-- Assignment --
Once the line containing "キャパシティを支援して、キャパシティの必要数を減らすリソースがレバー。" is found, copy that line and all remaining lines of the records exactly, including the last one, and add nothing.

[Saved entries]
◆ ◆ ◆ ◆

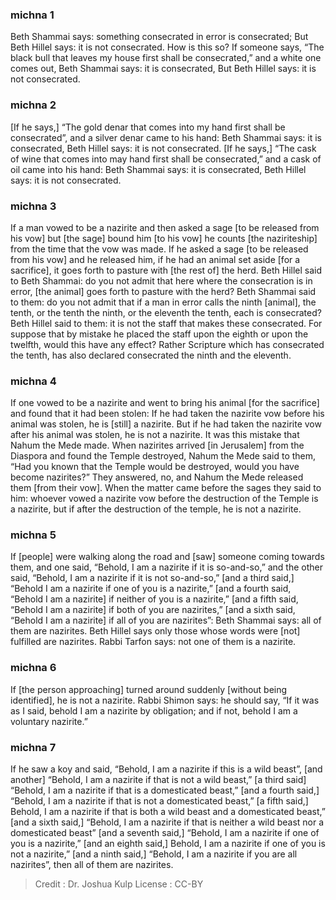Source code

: 
### michna 1
Beth Shammai says: something consecrated in error is consecrated; But Beth Hillel says: it is not consecrated. How is this so? If someone says, “The black bull that leaves my house first shall be consecrated,” and a white one comes out, Beth Shammai says: it is consecrated, But Beth Hillel says: it is not consecrated.

### michna 2
[If he says,] “The gold denar that comes into my hand first shall be consecrated”, and a silver denar came to his hand: Beth Shammai says: it is consecrated, Beth Hillel says: it is not consecrated. [If he says,] “The cask of wine that comes into may hand first shall be consecrated,” and a cask of oil came into his hand: Beth Shammai says: it is consecrated, Beth Hillel says: it is not consecrated.

### michna 3
If a man vowed to be a nazirite and then asked a sage [to be released from his vow] but [the sage] bound him [to his vow] he counts [the naziriteship] from the time that the vow was made. If he asked a sage [to be released from his vow] and he released him, if he had an animal set aside [for a sacrifice], it goes forth to pasture with [the rest of] the herd. Beth Hillel said to Beth Shammai: do you not admit that here where the consecration is in error, [the animal] goes forth to pasture with the herd? Beth Shammai said to them: do you not admit that if a man in error calls the ninth [animal], the tenth, or the tenth the ninth, or the eleventh the tenth, each is consecrated? Beth Hillel said to them: it is not the staff that makes these consecrated.  For suppose that by mistake he placed the staff upon the eighth or upon the twelfth, would this have any effect?  Rather Scripture which has consecrated the tenth, has also declared consecrated the ninth and the eleventh.

### michna 4
If one vowed to be a nazirite and went to bring his animal [for the sacrifice] and found that it had been stolen: If he had taken the nazirite vow before his animal was stolen, he is [still] a nazirite. But if he had taken the nazirite vow after his animal was stolen, he is not a nazirite. It was this mistake that Nahum the Mede made. When nazirites arrived [in Jerusalem] from the Diaspora and found the Temple destroyed, Nahum the Mede said to them, “Had you known that the Temple would be destroyed, would you have become nazirites?” They answered, no, and Nahum the Mede released them [from their vow].  When the matter came before the sages they said to him: whoever vowed a nazirite vow before the destruction of the Temple is a nazirite, but if after the destruction of the temple, he is not a nazirite.

### michna 5
If [people] were walking along the road and [saw] someone coming towards them, and one said, “Behold, I am a nazirite if it is so-and-so,” and the other said, “Behold, I am a nazirite if it is not so-and-so,” [and a third said,] “Behold I am a nazirite if one of you is a nazirite,” [and a fourth said, “Behold I am a nazirite] if neither of you is a nazirite,” [and a fifth said, “Behold I am a nazirite] if both of you are nazirites,” [and a sixth said, “Behold I am a nazirite] if all of you are nazirites”: Beth Shammai says:  all of them are nazirites. Beth Hillel says only those whose words were [not] fulfilled are nazirites. Rabbi Tarfon says: not one of them is a nazirite.

### michna 6
If [the person approaching] turned around suddenly [without being identified], he is not a nazirite. Rabbi Shimon says: he should say, “If it was as I said, behold I am a nazirite by obligation; and if not, behold I am a voluntary nazirite.”

### michna 7
If he saw a koy and said, “Behold, I am a nazirite if this is a wild beast”, [and another] “Behold, I am a nazirite if that is not a wild beast,” [a third said] “Behold, I am a nazirite if that is a domesticated beast,” [and a fourth said,] “Behold, I am a nazirite if that is not a domesticated beast,” [a fifth said,] Behold, I am a nazirite if that is both a wild beast and a domesticated beast,” [and a sixth said,] “Behold, I am a nazirite if that is neither a wild beast nor a domesticated beast” [and a seventh said,] “Behold, I am a nazirite if one of you is a nazirite,” [and an eighth said,] Behold, I am a nazirite if one of you is not a nazirite,” [and a ninth said,] “Behold, I am a nazirite if you are all nazirites”, then all of them are nazirites.

>Credit : Dr. Joshua Kulp
>License : CC-BY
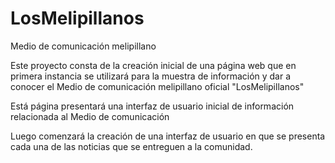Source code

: # LosMelipillanos
Medio de comunicación melipillano

Este proyecto consta de la creación inicial de una página web que en primera instancia se utilizará para la muestra de información y dar a conocer el Medio de comunicación melipillano oficial "LosMelipillanos"

Está página presentará una interfaz de usuario inicial de información relacionada al Medio de comunicación

Luego comenzará la creación de una interfaz de usuario en que se presenta cada una de las noticias que se entreguen a la comunidad.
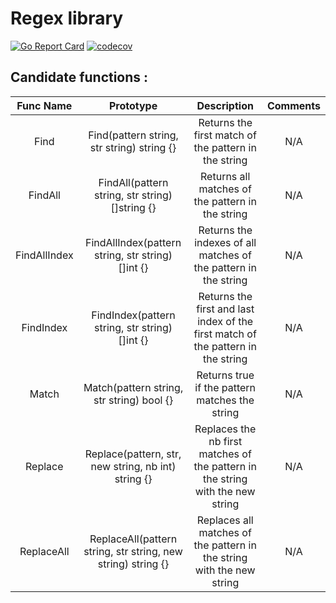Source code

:# Regex library

[![Go Report Card](https://goreportcard.com/badge/github.com/Eclalang/regex)](https://goreportcard.com/report/github.com/Eclalang/regex)
[![codecov](https://codecov.io/gh/Eclalang/regex/graph/badge.svg?token=YNCIYERVBO)](https://codecov.io/gh/Eclalang/regex)

## Candidate functions :

|  Func Name   |                          Prototype                           |                                   Description                                    | Comments |
|:------------:|:------------------------------------------------------------:|:--------------------------------------------------------------------------------:|:--------:|
|     Find     |          Find(pattern string, str string) string {}          |               Returns the first match of the pattern in the string               |   N/A    |
|   FindAll    |       FindAll(pattern string, str string) []string {}        |                 Returns all matches of the pattern in the string                 |   N/A    |
| FindAllIndex |      FindAllIndex(pattern string, str string) []int {}       |         Returns the indexes of all matches of the pattern in the string          |   N/A    |
|  FindIndex   |        FindIndex(pattern string, str string) []int {}        | Returns the first and last index of the first match of the pattern in the string |   N/A    |
|    Match     |          Match(pattern string, str string) bool {}           |                  Returns true if the pattern matches the string                  |   N/A    |
|   Replace    |     Replace(pattern, str, new string, nb int) string {}      |  Replaces the nb first matches of the pattern in the string with the new string  |   N/A    |
|  ReplaceAll  | ReplaceAll(pattern string, str string, new string) string {} |      Replaces all matches of the pattern in the string with the new string       |   N/A    |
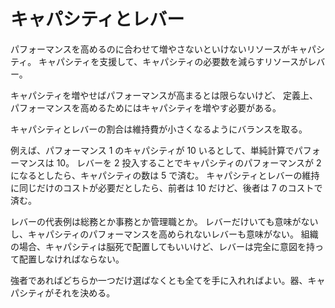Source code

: # キャパシティとレバー

パフォーマンスを高めるのに合わせて増やさないといけないリソースがキャパシティ。
キャパシティを支援して、キャパシティの必要数を減らすリソースがレバー。

キャパシティを増やせばパフォーマンスが高まるとは限らないけど、
定義上、パフォーマンスを高めるためにはキャパシティを増やす必要がある。

キャパシティとレバーの割合は維持費が小さくなるようにバランスを取る。

例えば、パフォーマンス 1 のキャパシティが 10 いるとして、単純計算でパフォーマンスは 10。
レバーを 2 投入することでキャパシティのパフォーマンスが 2 になるとしたら、キャパシティの数は 5 で済む。
キャパシティとレバーの維持に同じだけのコストが必要だとしたら、前者は 10 だけど、後者は 7 のコストで済む。

レバーの代表例は総務とか事務とか管理職とか。
レバーだけいても意味がないし、キャパシティのパフォーマンスを高められないレバーも意味がない。
組織の場合、キャパシティは脳死で配置してもいいけど、レバーは完全に意図を持って配置しなければならない。

強者であればどちらか一つだけ選ばなくとも全てを手に入れればよい。器、キャパシティがそれを決める。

◆ ◆ ◆ ◆

-- Solution --
キャパシティを支援して、キャパシティの必要数を減らすリソースがレバー。

キャパシティを増やせばパフォーマンスが高まるとは限らないけど、
定義上、パフォーマンスを高めるためにはキャパシティを増やす必要がある。

キャパシティとレバーの割合は維持費が小さくなるようにバランスを取る。

例えば、パフォーマンス 1 のキャパシティが 10 いるとして、単純計算でパフォーマンスは 10。
レバーを 2 投入することでキャパシティのパフォーマンスが 2 になるとしたら、キャパシティの数は 5 で済む。
キャパシティとレバーの維持に同じだけのコストが必要だとしたら、前者は 10 だけど、後者は 7 のコストで済む。

レバーの代表例は総務とか事務とか管理職とか。
レバーだけいても意味がないし、キャパシティのパフォーマンスを高められないレバーも意味がない。
組織の場合、キャパシティは脳死で配置してもいいけど、レバーは完全に意図を持って配置しなければならない。

強者であればどちらか一つだけ選ばなくとも全てを手に入れればよい。器、キャパシティがそれを決める。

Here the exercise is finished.